* What to produce *
Would you go through the records below and copy each line with the string "noted"?
(Source records)
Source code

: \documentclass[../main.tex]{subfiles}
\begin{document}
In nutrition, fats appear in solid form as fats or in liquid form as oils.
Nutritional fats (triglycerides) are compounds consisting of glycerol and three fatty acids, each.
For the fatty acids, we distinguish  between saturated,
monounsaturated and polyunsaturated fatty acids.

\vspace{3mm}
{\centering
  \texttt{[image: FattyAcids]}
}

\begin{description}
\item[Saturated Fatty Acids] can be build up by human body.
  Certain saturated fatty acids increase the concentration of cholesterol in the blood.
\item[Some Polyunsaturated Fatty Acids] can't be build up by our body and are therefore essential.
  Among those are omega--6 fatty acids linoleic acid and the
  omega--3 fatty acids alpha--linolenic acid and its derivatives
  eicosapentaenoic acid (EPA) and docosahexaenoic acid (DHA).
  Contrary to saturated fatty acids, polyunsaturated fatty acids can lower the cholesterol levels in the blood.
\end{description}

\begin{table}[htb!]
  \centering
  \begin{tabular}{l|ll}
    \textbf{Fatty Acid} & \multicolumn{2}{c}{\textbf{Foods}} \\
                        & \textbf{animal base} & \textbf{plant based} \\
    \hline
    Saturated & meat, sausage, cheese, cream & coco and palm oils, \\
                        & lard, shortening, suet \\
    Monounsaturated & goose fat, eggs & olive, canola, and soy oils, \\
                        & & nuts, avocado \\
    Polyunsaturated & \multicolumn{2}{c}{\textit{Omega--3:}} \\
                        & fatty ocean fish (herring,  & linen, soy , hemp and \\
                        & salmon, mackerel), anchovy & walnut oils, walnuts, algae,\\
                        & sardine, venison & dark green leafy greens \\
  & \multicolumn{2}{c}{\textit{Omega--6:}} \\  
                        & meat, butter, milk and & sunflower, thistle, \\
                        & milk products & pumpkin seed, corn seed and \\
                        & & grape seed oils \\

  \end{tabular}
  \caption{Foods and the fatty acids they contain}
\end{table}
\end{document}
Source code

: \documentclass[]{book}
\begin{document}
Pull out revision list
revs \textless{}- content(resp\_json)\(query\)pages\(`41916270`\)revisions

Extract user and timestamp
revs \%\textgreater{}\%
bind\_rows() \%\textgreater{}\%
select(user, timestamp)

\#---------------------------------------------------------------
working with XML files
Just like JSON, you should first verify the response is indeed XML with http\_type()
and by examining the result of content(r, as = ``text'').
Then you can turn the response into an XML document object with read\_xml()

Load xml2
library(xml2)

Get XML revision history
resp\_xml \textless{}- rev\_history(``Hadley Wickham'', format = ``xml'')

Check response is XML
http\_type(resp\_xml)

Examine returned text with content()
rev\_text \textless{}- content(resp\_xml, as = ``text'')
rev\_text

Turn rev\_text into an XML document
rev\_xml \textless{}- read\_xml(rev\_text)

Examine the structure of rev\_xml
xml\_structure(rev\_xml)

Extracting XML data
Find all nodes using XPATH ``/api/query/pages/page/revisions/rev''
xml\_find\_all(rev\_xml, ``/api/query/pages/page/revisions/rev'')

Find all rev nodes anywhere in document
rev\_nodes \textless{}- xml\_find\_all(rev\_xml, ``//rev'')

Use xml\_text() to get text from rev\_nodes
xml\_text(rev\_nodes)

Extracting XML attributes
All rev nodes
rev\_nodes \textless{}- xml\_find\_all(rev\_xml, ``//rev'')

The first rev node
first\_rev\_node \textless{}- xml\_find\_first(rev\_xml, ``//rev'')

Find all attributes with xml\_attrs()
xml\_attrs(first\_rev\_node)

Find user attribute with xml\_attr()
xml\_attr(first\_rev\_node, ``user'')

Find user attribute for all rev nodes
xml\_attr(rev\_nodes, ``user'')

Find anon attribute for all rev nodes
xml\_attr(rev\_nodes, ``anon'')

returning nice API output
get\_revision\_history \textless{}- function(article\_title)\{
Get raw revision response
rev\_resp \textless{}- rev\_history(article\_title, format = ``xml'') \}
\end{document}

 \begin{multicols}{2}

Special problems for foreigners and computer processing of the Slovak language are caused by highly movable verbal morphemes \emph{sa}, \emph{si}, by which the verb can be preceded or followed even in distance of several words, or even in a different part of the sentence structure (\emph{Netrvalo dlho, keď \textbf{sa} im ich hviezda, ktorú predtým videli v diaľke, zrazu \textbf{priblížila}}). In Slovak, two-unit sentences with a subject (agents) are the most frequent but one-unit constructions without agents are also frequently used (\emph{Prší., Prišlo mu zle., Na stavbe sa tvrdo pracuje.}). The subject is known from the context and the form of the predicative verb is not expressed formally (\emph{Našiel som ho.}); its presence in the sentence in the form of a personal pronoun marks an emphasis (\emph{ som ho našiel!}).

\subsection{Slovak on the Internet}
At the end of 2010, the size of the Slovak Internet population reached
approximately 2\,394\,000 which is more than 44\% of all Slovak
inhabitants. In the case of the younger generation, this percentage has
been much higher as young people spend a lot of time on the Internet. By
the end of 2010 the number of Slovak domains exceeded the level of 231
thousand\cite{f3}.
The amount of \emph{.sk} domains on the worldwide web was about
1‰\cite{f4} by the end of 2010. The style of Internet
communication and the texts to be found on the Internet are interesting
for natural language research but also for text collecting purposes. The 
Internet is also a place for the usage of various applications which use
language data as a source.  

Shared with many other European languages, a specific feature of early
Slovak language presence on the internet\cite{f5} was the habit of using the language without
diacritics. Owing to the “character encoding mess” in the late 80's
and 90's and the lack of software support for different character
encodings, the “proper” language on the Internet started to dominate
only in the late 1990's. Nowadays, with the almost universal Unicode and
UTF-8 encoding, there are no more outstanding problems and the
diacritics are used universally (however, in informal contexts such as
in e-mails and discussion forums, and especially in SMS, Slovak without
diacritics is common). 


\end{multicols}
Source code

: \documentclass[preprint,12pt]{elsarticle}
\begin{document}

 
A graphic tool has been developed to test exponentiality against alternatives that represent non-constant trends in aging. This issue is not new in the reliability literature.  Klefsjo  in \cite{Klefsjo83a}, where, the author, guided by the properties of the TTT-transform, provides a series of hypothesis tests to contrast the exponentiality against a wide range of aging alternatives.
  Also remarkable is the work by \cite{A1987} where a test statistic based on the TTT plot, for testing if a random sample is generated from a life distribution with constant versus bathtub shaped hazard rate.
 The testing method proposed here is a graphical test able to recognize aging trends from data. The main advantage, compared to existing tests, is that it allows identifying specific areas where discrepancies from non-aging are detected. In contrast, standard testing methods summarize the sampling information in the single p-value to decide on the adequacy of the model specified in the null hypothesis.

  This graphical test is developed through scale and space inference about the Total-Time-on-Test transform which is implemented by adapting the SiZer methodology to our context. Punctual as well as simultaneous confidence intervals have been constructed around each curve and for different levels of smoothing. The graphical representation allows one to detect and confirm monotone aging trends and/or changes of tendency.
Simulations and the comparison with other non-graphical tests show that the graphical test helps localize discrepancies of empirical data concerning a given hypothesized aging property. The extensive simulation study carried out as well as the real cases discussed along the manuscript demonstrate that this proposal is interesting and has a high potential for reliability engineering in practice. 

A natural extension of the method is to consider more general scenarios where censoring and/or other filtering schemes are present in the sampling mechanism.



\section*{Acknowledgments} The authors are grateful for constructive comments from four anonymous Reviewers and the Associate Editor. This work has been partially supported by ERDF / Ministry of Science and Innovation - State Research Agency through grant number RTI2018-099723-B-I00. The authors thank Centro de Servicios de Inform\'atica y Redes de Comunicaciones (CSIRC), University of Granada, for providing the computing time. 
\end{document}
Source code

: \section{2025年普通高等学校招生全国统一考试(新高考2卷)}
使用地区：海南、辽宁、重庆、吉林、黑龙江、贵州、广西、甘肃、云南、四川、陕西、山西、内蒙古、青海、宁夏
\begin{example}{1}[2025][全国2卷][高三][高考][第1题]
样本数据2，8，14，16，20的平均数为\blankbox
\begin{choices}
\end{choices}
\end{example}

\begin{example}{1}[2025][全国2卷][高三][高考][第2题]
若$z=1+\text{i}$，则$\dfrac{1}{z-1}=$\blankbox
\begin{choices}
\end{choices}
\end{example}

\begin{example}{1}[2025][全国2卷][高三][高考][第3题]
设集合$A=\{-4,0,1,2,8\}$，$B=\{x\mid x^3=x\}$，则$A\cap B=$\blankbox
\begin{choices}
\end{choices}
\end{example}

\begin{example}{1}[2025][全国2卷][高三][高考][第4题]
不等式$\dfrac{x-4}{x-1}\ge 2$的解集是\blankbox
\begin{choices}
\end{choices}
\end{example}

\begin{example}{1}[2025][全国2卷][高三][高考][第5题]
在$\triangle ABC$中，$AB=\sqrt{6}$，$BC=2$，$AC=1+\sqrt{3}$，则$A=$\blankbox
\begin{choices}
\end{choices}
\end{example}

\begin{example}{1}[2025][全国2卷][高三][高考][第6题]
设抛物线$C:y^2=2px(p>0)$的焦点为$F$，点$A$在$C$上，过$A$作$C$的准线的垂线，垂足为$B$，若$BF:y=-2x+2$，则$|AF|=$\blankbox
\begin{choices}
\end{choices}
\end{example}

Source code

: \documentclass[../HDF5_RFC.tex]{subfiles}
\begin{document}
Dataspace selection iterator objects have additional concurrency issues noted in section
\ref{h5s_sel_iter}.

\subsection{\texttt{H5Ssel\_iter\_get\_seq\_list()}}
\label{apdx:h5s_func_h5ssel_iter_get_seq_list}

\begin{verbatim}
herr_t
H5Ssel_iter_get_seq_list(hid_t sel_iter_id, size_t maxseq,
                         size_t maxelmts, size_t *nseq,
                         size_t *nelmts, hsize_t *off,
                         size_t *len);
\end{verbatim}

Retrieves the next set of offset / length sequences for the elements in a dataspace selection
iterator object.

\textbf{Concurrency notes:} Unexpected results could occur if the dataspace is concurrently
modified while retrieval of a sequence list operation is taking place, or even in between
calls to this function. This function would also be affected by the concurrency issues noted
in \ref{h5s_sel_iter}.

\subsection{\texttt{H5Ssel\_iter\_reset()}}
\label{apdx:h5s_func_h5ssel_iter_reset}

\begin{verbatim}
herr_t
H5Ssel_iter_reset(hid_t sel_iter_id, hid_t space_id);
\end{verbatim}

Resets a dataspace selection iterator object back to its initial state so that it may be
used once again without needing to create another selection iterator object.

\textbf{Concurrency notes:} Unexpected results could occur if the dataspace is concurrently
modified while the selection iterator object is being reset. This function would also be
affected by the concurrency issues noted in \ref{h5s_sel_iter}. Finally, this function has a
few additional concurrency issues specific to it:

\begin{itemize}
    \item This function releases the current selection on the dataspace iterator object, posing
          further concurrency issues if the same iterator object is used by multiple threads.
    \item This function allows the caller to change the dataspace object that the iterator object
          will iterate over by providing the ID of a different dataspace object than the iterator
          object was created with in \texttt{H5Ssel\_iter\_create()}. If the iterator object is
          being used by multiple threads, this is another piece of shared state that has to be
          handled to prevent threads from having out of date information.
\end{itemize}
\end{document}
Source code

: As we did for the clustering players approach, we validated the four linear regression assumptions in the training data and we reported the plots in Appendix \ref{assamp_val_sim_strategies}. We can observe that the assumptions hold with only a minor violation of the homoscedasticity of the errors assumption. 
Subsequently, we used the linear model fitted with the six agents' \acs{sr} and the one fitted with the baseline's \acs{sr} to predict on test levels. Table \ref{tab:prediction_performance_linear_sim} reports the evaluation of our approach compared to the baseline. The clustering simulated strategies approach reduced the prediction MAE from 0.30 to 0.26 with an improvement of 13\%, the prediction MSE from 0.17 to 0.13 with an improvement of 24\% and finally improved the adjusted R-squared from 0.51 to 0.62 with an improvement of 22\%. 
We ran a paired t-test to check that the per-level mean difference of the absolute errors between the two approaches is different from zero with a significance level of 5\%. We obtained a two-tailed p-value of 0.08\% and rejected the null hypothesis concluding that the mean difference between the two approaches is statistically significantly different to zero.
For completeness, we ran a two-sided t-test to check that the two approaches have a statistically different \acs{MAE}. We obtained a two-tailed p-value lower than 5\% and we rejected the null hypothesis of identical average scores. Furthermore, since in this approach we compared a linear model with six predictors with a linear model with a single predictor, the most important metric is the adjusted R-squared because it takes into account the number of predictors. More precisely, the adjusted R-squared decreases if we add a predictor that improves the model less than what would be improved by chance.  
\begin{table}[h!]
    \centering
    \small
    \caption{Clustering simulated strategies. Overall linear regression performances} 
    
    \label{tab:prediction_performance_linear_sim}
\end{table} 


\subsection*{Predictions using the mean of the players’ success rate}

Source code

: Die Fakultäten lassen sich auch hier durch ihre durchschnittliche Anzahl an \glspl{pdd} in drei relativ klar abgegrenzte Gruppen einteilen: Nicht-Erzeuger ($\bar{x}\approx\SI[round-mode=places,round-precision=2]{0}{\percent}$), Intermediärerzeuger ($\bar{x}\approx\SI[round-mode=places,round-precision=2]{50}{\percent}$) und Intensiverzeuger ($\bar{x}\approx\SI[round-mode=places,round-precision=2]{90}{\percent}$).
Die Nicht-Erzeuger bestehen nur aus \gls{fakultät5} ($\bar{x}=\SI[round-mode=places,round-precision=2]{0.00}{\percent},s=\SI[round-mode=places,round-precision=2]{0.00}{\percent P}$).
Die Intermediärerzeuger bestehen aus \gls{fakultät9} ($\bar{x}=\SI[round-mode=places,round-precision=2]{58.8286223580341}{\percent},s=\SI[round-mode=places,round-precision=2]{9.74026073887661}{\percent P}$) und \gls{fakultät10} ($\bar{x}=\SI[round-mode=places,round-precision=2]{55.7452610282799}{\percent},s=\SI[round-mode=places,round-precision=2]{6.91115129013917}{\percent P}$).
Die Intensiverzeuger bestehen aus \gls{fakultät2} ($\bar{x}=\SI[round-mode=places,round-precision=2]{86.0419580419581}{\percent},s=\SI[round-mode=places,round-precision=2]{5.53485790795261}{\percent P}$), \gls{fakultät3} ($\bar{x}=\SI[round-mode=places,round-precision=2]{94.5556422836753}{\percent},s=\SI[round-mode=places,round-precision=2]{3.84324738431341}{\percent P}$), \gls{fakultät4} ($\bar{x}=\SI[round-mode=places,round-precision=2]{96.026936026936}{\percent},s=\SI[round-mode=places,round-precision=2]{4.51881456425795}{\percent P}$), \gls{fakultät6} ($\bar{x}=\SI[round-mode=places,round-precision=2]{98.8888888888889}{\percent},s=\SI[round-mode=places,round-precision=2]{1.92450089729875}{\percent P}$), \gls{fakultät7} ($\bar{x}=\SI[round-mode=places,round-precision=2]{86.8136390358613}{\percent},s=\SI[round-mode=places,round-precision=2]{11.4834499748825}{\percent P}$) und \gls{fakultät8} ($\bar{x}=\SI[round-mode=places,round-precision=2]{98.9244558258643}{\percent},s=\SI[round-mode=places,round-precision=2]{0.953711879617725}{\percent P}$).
(End Source records)
* Exercise result *
Dataspace selection iterator objects have additional concurrency issues noted in section
calls to this function. This function would also be affected by the concurrency issues noted
affected by the concurrency issues noted in \ref{h5s_sel_iter}. Finally, this function has a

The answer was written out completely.